TASK PROMPT
Reproduce exactly the lines below, from the first one through the line containing "1. **Add Watch", and omit any pictures.

EXTRACTED RECORDS below:

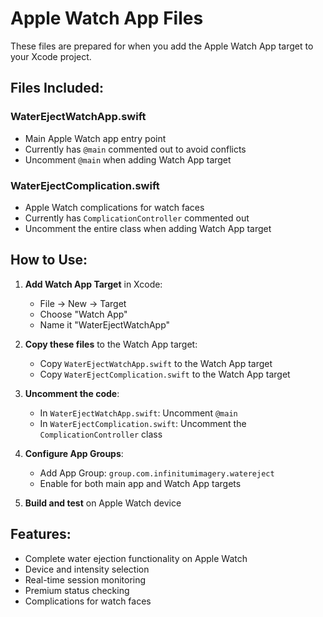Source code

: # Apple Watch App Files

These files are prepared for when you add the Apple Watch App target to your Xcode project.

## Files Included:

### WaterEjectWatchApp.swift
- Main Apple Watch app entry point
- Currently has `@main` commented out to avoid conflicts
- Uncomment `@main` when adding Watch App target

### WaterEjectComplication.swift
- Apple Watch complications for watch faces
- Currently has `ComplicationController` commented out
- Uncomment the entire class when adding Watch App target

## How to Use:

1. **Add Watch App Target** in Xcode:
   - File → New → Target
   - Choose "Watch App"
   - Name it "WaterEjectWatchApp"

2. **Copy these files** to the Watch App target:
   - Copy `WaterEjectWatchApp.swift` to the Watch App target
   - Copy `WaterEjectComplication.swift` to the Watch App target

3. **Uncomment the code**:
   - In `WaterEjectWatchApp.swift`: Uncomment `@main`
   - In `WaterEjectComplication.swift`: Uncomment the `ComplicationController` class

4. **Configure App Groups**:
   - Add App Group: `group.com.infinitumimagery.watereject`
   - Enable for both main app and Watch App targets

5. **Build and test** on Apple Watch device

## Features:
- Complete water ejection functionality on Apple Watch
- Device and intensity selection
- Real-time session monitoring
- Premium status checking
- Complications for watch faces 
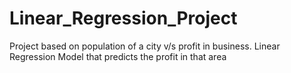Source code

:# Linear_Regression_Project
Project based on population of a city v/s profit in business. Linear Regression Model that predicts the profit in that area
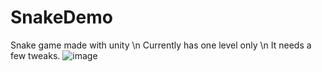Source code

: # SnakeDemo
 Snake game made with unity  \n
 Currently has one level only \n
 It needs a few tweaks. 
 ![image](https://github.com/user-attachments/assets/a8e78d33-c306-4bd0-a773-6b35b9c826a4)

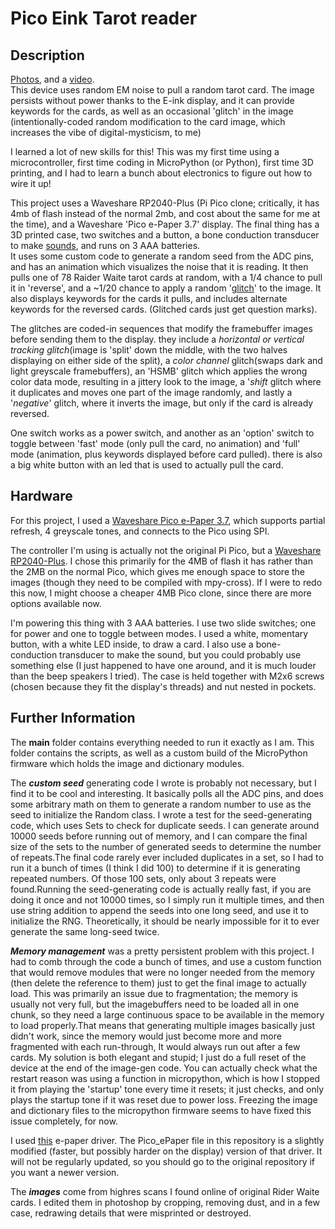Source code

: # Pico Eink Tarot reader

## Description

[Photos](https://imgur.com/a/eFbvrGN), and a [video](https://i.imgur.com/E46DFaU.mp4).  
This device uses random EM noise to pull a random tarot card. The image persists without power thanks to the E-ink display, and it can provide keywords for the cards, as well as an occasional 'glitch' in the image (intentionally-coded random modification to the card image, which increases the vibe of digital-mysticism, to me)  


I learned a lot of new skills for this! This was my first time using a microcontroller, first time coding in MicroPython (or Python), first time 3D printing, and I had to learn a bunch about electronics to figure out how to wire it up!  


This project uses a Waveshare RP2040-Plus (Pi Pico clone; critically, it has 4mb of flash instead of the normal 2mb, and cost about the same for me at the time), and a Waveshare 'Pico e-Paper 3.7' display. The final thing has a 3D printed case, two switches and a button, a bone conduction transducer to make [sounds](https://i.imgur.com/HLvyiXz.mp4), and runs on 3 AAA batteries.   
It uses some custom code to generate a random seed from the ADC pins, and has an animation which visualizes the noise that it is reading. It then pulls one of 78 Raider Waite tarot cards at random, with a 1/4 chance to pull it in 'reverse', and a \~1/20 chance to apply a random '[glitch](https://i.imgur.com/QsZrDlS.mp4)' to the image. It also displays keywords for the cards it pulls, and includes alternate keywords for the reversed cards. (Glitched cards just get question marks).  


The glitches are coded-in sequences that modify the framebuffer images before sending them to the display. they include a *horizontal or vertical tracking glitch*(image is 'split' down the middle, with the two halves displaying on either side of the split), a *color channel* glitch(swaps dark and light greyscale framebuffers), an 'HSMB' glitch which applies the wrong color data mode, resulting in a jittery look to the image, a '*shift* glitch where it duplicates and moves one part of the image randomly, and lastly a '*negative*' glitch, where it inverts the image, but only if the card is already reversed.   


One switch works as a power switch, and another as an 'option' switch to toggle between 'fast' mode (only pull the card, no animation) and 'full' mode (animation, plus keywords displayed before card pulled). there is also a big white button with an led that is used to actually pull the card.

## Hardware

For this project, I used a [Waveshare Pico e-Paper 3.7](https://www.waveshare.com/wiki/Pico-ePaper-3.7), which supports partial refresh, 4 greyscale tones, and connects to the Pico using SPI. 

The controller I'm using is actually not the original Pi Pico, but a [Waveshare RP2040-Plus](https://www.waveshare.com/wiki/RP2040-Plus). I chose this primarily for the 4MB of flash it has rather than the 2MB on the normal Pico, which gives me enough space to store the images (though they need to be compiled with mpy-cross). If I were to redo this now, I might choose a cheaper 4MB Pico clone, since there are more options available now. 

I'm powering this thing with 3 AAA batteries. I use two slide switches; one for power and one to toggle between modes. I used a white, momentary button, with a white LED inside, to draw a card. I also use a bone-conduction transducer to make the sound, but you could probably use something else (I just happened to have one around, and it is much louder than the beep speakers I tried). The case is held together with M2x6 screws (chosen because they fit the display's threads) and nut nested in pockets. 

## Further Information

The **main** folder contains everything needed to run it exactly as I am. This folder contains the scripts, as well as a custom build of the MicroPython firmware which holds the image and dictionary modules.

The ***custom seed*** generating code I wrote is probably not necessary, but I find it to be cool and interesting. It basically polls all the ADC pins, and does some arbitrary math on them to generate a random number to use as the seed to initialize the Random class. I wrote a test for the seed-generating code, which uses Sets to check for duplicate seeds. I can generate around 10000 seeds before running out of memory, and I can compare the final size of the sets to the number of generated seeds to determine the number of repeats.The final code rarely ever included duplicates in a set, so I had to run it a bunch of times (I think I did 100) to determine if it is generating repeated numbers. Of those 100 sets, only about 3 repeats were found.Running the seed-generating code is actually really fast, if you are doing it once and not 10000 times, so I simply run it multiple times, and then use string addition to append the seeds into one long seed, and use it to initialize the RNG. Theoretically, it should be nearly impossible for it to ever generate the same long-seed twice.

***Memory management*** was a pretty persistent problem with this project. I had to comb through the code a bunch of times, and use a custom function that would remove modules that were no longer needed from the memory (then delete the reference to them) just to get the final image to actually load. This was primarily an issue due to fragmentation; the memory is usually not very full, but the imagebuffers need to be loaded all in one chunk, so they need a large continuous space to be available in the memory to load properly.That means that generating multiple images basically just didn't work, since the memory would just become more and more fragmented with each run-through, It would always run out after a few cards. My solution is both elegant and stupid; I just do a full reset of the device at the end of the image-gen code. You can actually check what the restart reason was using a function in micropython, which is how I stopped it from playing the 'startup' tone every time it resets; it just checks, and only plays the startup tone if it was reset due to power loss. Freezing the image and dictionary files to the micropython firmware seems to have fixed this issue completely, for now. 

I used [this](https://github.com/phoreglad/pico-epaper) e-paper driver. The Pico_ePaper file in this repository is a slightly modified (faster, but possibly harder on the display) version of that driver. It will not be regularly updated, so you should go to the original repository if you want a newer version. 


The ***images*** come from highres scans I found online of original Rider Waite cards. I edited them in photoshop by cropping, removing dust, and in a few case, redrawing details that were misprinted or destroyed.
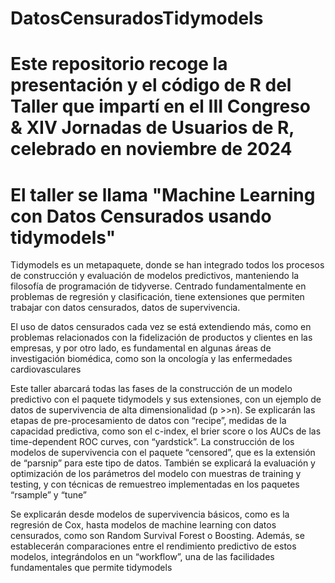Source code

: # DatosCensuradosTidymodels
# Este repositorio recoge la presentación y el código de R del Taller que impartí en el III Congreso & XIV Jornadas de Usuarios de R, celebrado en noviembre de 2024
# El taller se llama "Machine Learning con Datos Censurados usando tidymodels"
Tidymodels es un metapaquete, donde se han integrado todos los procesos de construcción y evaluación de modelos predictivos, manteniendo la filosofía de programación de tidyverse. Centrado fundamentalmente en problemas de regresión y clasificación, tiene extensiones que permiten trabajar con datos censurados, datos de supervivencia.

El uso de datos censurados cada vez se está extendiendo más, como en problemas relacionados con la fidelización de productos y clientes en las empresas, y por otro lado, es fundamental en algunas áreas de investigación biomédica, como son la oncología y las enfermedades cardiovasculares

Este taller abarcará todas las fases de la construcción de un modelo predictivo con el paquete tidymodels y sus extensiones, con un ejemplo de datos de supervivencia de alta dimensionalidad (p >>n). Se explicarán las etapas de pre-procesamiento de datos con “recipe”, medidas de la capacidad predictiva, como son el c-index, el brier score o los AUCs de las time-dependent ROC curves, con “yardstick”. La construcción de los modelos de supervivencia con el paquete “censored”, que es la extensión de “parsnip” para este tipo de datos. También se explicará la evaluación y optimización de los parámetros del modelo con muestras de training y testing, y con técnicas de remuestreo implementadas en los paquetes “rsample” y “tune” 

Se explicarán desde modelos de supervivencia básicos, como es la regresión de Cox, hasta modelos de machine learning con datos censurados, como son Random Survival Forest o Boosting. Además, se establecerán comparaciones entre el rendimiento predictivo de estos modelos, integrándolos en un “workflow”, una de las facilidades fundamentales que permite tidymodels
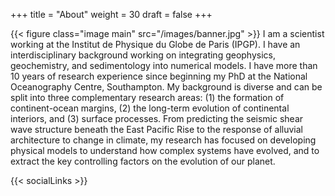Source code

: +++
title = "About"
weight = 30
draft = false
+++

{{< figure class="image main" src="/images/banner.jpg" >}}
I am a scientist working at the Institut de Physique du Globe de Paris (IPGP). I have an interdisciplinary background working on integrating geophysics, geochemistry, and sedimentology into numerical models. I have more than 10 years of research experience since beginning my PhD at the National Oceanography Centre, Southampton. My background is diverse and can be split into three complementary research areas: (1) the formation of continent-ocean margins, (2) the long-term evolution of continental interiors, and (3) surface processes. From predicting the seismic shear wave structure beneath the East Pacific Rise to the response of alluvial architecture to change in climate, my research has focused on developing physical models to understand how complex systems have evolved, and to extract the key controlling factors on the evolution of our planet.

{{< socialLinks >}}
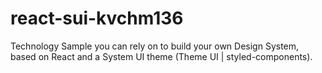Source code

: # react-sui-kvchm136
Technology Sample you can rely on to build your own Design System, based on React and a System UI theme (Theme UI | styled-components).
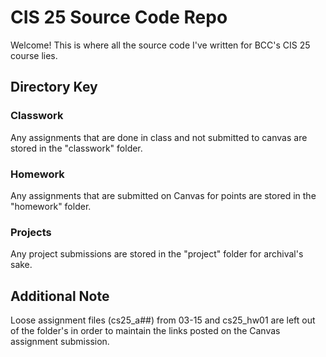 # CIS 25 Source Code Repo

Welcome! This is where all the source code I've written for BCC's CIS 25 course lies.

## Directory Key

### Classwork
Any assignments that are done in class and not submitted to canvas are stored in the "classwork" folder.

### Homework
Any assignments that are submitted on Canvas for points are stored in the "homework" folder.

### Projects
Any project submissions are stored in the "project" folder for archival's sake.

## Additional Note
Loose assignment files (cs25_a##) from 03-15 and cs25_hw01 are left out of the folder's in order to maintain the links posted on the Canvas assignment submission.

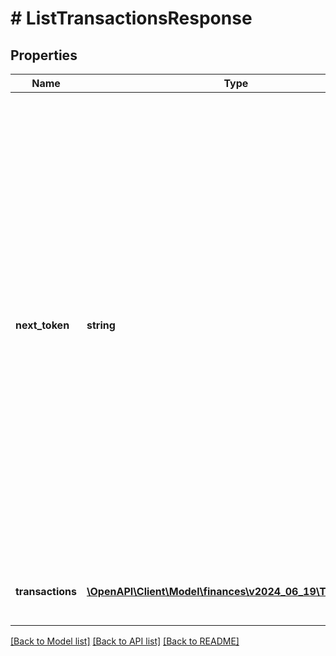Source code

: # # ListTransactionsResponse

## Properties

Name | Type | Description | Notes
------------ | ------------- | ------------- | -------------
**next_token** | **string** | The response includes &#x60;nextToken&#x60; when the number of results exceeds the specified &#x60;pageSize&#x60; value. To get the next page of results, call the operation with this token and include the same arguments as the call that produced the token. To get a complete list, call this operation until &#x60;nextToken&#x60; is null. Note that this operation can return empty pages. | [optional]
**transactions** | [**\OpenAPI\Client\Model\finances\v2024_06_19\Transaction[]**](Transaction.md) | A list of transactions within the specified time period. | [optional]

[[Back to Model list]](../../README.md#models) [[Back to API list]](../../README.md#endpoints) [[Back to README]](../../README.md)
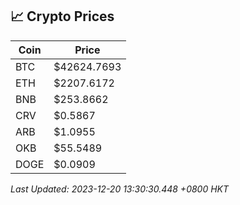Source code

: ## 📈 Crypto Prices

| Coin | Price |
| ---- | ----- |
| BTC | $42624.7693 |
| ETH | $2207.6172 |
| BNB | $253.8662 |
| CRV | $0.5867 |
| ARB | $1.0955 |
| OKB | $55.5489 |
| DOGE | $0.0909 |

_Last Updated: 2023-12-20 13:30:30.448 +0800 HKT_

End of EXTRACTED RECORDS.

PROBLEM SOLUTION
Source code

: # Apple Watch App Files

These files are prepared for when you add the Apple Watch App target to your Xcode project.

## Files Included:

### WaterEjectWatchApp.swift
- Main Apple Watch app entry point
- Currently has `@main` commented out to avoid conflicts
- Uncomment `@main` when adding Watch App target

### WaterEjectComplication.swift
- Apple Watch complications for watch faces
- Currently has `ComplicationController` commented out
- Uncomment the entire class when adding Watch App target

## How to Use:

1. **Add Watch App Target** in Xcode:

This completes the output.